*Instructions to follow*. Please return the lines of the data that contain "meta".

(Plain-text document sources)
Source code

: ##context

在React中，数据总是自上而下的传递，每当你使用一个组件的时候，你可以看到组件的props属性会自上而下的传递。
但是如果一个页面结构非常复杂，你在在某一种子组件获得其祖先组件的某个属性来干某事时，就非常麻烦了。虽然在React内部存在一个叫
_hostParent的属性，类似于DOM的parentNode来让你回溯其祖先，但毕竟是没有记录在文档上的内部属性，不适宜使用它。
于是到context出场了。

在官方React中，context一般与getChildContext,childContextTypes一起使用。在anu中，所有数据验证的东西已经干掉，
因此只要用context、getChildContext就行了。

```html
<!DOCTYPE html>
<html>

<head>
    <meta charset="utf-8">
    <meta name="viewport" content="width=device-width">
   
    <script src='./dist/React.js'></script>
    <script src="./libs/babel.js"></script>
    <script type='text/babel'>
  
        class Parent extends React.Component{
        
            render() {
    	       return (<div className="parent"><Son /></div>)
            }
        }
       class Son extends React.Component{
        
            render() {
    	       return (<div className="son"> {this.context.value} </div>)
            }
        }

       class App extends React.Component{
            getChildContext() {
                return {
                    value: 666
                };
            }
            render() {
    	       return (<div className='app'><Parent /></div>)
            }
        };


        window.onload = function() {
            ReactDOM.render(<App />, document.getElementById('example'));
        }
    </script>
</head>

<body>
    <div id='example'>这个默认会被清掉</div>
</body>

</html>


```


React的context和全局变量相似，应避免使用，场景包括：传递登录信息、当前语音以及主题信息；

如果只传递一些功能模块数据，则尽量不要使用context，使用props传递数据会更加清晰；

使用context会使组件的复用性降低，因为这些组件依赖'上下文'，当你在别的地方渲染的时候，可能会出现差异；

*Solution to this task*.
    <meta charset="utf-8">
    <meta name="viewport" content="width=device-width">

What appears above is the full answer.